First, many of those who identified as nonreligious as teenagers now say they see religion as more important to their life and that they’re attending religious services more. I’m curious how many of them are thinking of “religion” as actual religion in such questions vs. their non-religious views. For example, some might have gotten involved in a group for atheists and agnostics at college and might see their identity as someone who isn’t religious as more important than it used to be. (I know there was such a group at UNC, and I know people who were involved in it.) Should we then have some way to filter the non-religious doing truly religious things from the non-religious whose non-religion has become more important in their lives?
Secondly, the questions about both Jesus and heaven seem very imprecise in their wording. I realize most young adults aren’t theologians and that overly theological language could be confusion; however, I’m not sure if the questions, how they are asked, paint an accurate picture of emerging adults’ beliefs.
For example, they are asked if Jesus was “the son of God who was raised from the dead,” “an imporant human teacher but not the son of God,” or nonexistent to begin with. Those who said Jesus was the son of God are then assumed to believe Jesus was divine. This is a non sequitur, as many who would called Jesus God’s son would not necessarily say he himself was divine—the Arians of the 4th century, for example.

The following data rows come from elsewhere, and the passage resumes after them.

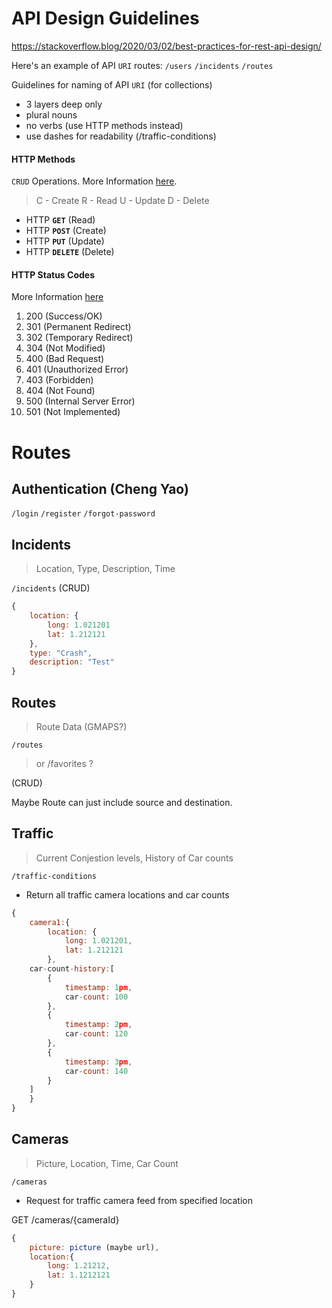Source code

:# API Design Guidelines
https://stackoverflow.blog/2020/03/02/best-practices-for-rest-api-design/

Here's an example of API `URI` routes: 
`/users`
`/incidents`
`/routes`

Guidelines for naming of API `URI` (for collections)
- 3 layers deep only
- plural nouns
- no verbs (use HTTP methods instead)
- use dashes for readability (/traffic-conditions)

#### HTTP Methods
`CRUD` Operations. More Information [here](https://www.codecademy.com/article/what-is-crud).
>C - Create
R - Read
U - Update
D - Delete

- HTTP **`GET`** (Read)
- HTTP **`POST`** (Create)
- HTTP **`PUT`** (Update)
- HTTP **`DELETE`** (Delete)

#### HTTP Status Codes
More Information [here](https://developer.mozilla.org/en-US/docs/Web/HTTP/Status)

1. 200  (Success/OK)
2. 301 (Permanent Redirect)
3. 302 (Temporary Redirect)
4. 304 (Not Modified)
5. 400 (Bad Request)
6. 401 (Unauthorized Error)
7. 403 (Forbidden)
8. 404 (Not Found)
9. 500 (Internal Server Error)
10. 501 (Not Implemented)



# Routes

## Authentication (Cheng Yao)

`/login`
`/register`
`/forgot-password`

## Incidents
> Location, Type, Description, Time

`/incidents`
(CRUD)

```javascript
{
    location: {
        long: 1.021201
        lat: 1.212121
    },
    type: "Crash",
    description: "Test"
}
```

## Routes
> Route Data (GMAPS?)

`/routes`
> or /favorites ?

(CRUD)

Maybe Route can just include source and destination.

## Traffic
> Current Conjestion levels, History of Car counts

`/traffic-conditions` 
- Return all traffic camera locations and car counts

```javascript
{
    camera1:{
        location: {
            long: 1.021201,
            lat: 1.212121
        },
    car-count-history:[
        {
            timestamp: 1pm,
            car-count: 100
        },
        {
            timestamp: 2pm,
            car-count: 120
        },
        {
            timestamp: 3pm,
            car-count: 140
        }
    ]
    }
}
```

## Cameras
> Picture, Location, Time, Car Count

`/cameras`
- Request for traffic camera feed from specified location

GET /cameras/{cameraId}

```javascript
{
    picture: picture (maybe url),
    location:{
        long: 1.21212,
        lat: 1.1212121
    }
}
```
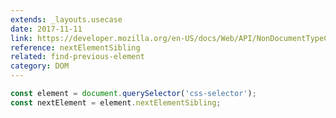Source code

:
```yaml
---
extends: _layouts.usecase
date: 2017-11-11
link: https://developer.mozilla.org/en-US/docs/Web/API/NonDocumentTypeChildNode/nextElementSibling
reference: nextElementSibling
related: find-previous-element
category: DOM
---
```



```javascript
const element = document.querySelector('css-selector');
const nextElement = element.nextElementSibling;
```
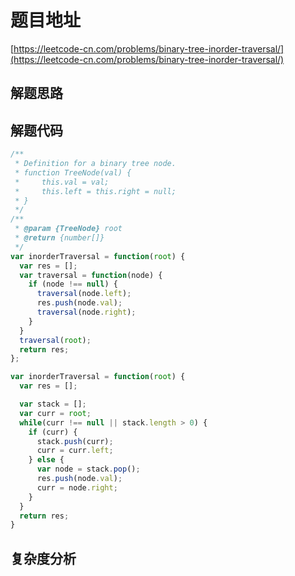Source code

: # 题目地址

[https://leetcode-cn.com/problems/binary-tree-inorder-traversal/](https://leetcode-cn.com/problems/binary-tree-inorder-traversal/)

## 解题思路

## 解题代码

```js
/**
 * Definition for a binary tree node.
 * function TreeNode(val) {
 *     this.val = val;
 *     this.left = this.right = null;
 * }
 */
/**
 * @param {TreeNode} root
 * @return {number[]}
 */
var inorderTraversal = function(root) {
  var res = [];
  var traversal = function(node) {
    if (node !== null) {
      traversal(node.left);
      res.push(node.val);
      traversal(node.right);
    }
  }
  traversal(root);
  return res;
};

var inorderTraversal = function(root) {
  var res = [];

  var stack = [];
  var curr = root;
  while(curr !== null || stack.length > 0) {
    if (curr) {
      stack.push(curr);
      curr = curr.left;
    } else {
      var node = stack.pop();
      res.push(node.val);
      curr = node.right;
    }
  }
  return res;
}
```

## 复杂度分析
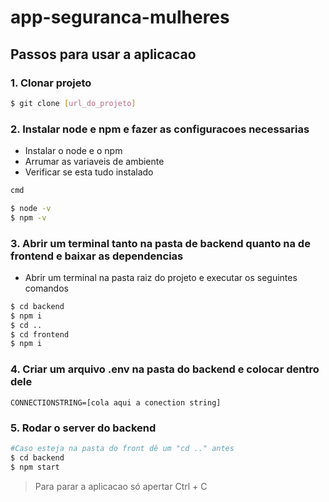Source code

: # app-seguranca-mulheres
## Passos para usar a aplicacao

### 1. Clonar projeto
```bash
$ git clone [url_do_projeto]
```

### 2. Instalar node e npm e fazer as configuracoes necessarias

- Instalar o node e o npm
- Arrumar as variaveis de ambiente
- Verificar se esta tudo instalado

```bash
cmd

$ node -v
$ npm -v
```


### 3. Abrir um terminal tanto na pasta de backend quanto na de frontend e baixar as dependencias

- Abrir um terminal na pasta raiz do projeto e executar os seguintes comandos
```bash
$ cd backend 
$ npm i
$ cd ..
$ cd frontend
$ npm i 
```
### 4. Criar um arquivo .env na pasta do backend e colocar dentro dele 
```text
CONNECTIONSTRING=[cola aqui a conection string]
```

### 5. Rodar o server do backend 

```bash
#Caso esteja na pasta do front dê um "cd .." antes
$ cd backend
$ npm start
```

> Para parar a aplicacao só apertar Ctrl + C
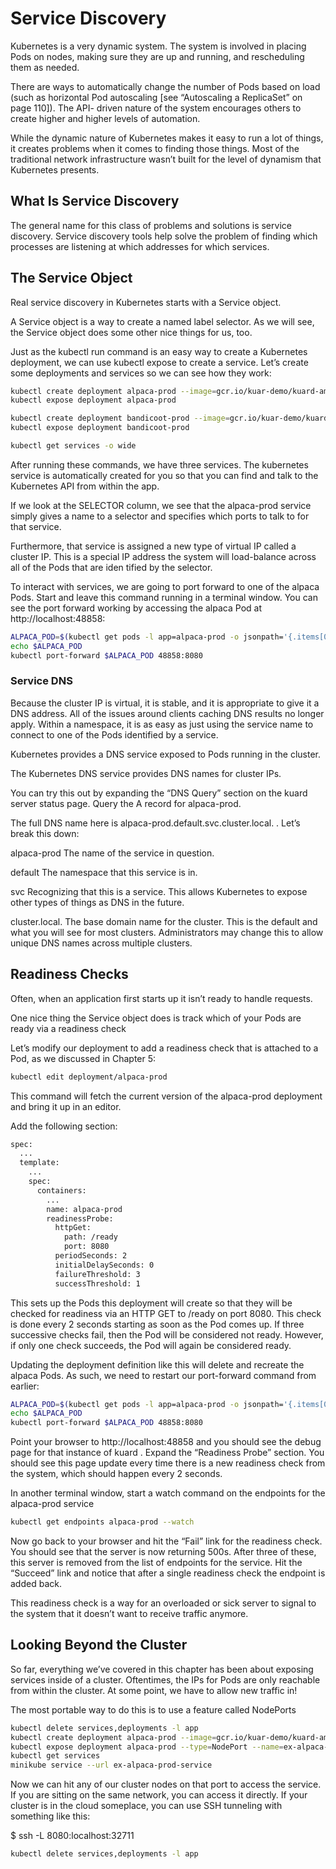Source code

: # Service Discovery
Kubernetes is a very dynamic system. The system is involved in placing Pods on nodes, making sure they are up and running, and rescheduling them as needed.

There are ways to automatically change the number of Pods based on load (such as horizontal Pod autoscaling [see “Autoscaling a ReplicaSet” on page 110]). The API- driven nature of the system encourages others to create higher and higher levels of automation.

While the dynamic nature of Kubernetes makes it easy to run a lot of things, it creates problems when it comes to finding those things. Most of the traditional network infrastructure wasn’t built for the level of dynamism that Kubernetes presents.

## What Is Service Discovery
The general name for this class of problems and solutions is service discovery. Service discovery tools help solve the problem of finding which processes are listening at which addresses for which services.

## The Service Object
Real service discovery in Kubernetes starts with a Service object.

A Service object is a way to create a named label selector. As we will see, the Service object does some other nice things for us, too.

Just as the kubectl run command is an easy way to create a Kubernetes deployment, we can use kubectl expose to create a service. Let’s create some deployments and services so we can see how they work:

```bash
kubectl create deployment alpaca-prod --image=gcr.io/kuar-demo/kuard-amd64:blue --replicas=3 --port=8080
kubectl expose deployment alpaca-prod

kubectl create deployment bandicoot-prod --image=gcr.io/kuar-demo/kuard-amd64:green --replicas=2 --port=8080
kubectl expose deployment bandicoot-prod

kubectl get services -o wide
```

After running these commands, we have three services. The kubernetes service is automatically created for you so that you can find and talk to the Kubernetes API from within the app.

If we look at the SELECTOR column, we see that the alpaca-prod service simply gives a name to a selector and specifies which ports to talk to for that service.

Furthermore, that service is assigned a new type of virtual IP called a cluster IP. This is a special IP address the system will load-balance across all of the Pods that are iden tified by the selector.

To interact with services, we are going to port forward to one of the alpaca Pods. Start and leave this command running in a terminal window. You can see the port forward working by accessing the alpaca Pod at http://localhost:48858:

```bash
ALPACA_POD=$(kubectl get pods -l app=alpaca-prod -o jsonpath='{.items[0].metadata.name}')
echo $ALPACA_POD
kubectl port-forward $ALPACA_POD 48858:8080
```

### Service DNS
Because the cluster IP is virtual, it is stable, and it is appropriate to give it a DNS address. All of the issues around clients caching DNS results no longer apply. Within a namespace, it is as easy as just using the service name to connect to one of the Pods identified by a service.

Kubernetes provides a DNS service exposed to Pods running in the cluster.

The Kubernetes DNS service provides DNS names for cluster IPs.

You can try this out by expanding the “DNS Query” section on the kuard server status page. Query the A record for alpaca-prod.

The full DNS name here is alpaca-prod.default.svc.cluster.local. . Let’s break this down:

alpaca-prod
The name of the service in question.

default
The namespace that this service is in.

svc
Recognizing that this is a service. This allows Kubernetes to expose other types of things as DNS in the future.

cluster.local.
The base domain name for the cluster. This is the default and what you will see for most clusters. Administrators may change this to allow unique DNS names across multiple clusters.


## Readiness Checks
Often, when an application first starts up it isn’t ready to handle requests. 

One nice thing the Service object does is track which of your Pods are ready via a readiness check

Let’s modify our deployment to add a readiness check that is attached to a Pod, as we discussed in Chapter 5:

```bash
kubectl edit deployment/alpaca-prod
```

This command will fetch the current version of the alpaca-prod deployment and bring it up in an editor.

Add the following section:

```bash
spec:
  ...
  template:
    ...
    spec:
      containers:
        ...
        name: alpaca-prod
        readinessProbe:
          httpGet:
            path: /ready
            port: 8080
          periodSeconds: 2
          initialDelaySeconds: 0
          failureThreshold: 3
          successThreshold: 1
```

This sets up the Pods this deployment will create so that they will be checked for readiness via an HTTP GET to /ready on port 8080. This check is done every 2 seconds starting as soon as the Pod comes up. If three successive checks fail, then the Pod will be considered not ready. However, if only one check succeeds, the Pod will again be considered ready.

Updating the deployment definition like this will delete and recreate the alpaca Pods. As such, we need to restart our port-forward command from earlier:

```bash
ALPACA_POD=$(kubectl get pods -l app=alpaca-prod -o jsonpath='{.items[0].metadata.name}')
echo $ALPACA_POD
kubectl port-forward $ALPACA_POD 48858:8080
```

Point your browser to http://localhost:48858 and you should see the debug page for that instance of kuard . Expand the “Readiness Probe” section. You should see this page update every time there is a new readiness check from the system, which should happen every 2 seconds.

In another terminal window, start a watch command on the endpoints for the alpaca-prod service

```bash
kubectl get endpoints alpaca-prod --watch
```

Now go back to your browser and hit the “Fail” link for the readiness check. You should see that the server is now returning 500s. After three of these, this server is removed from the list of endpoints for the service. Hit the “Succeed” link and notice that after a single readiness check the endpoint is added back.

This readiness check is a way for an overloaded or sick server to signal to the system that it doesn’t want to receive traffic anymore.


## Looking Beyond the Cluster
So far, everything we’ve covered in this chapter has been about exposing services inside of a cluster. Oftentimes, the IPs for Pods are only reachable from within the cluster. At some point, we have to allow new traffic in!

The most portable way to do this is to use a feature called NodePorts

```bash
kubectl delete services,deployments -l app
kubectl create deployment alpaca-prod --image=gcr.io/kuar-demo/kuard-amd64:blue --replicas=3 --port=8080
kubectl expose deployment alpaca-prod --type=NodePort --name=ex-alpaca-prod-service --port=8080
kubectl get services
minikube service --url ex-alpaca-prod-service
```

Now we can hit any of our cluster nodes on that port to access the service. If you are sitting on the same network, you can access it directly. If your cluster is in the cloud someplace, you can use SSH tunneling with something like this:

$ ssh <node> -L 8080:localhost:32711

```bash
kubectl delete services,deployments -l app
```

Similarly, when asked if they believe in heaven and who gets there, it feels assumed that Christians either are more conservative and believe in heaven or are more liberal and they don’t. There are no questions, however, about the resurrection of the dead or the recreation of all things. I think it’s probably a small number of emerging adults that would try to distinguish these sorts of beliefs from a belief in heaven, but I do feel the numbers are growing. I definitely knew many in college who, thanks to InterVarsity staff, began to see a somewhat different picture of life after death. To assume the options are “all people go to heaven,” “only good people go to heaven,” “only people whose sins are forgiven though faith in Jesus Christ go to heaven” or “there is no heaven,” are the only options is like asking Christians about the end times and only giving the option of a pre-tribulation, mid-trib, or post-trib rapture—when in reality many are postmillenialists, many are amillenialists, etc. I would probably answer such a question “there is no heaven,” because that’s not the way I explain my beliefs, but if I were interviewed, Christian Smith would have realized that he was probably making some assumptions about me he shouldn’t have.
All this to say, it seems to me that while these questions tell us a lot, if sociological questions are not asked with any theological sensitivity to the actual beliefs out there, we can make some wrong conclusions. Of course, I’m not a sociologist yet, and I don’t know if it might be important to not offer over-nuanced options as to not confuse respondents or encourage some sort of social desirability effect (if certain theological beliefs are thought be better in some way than others). So perhaps there is a reason why questions we asked like this. At the same time, I stand by my original perception that these questions are not precise enough to give us excellent data rather than good-ish data.
Maybe Christian Smith or some other clever person can come set us straight?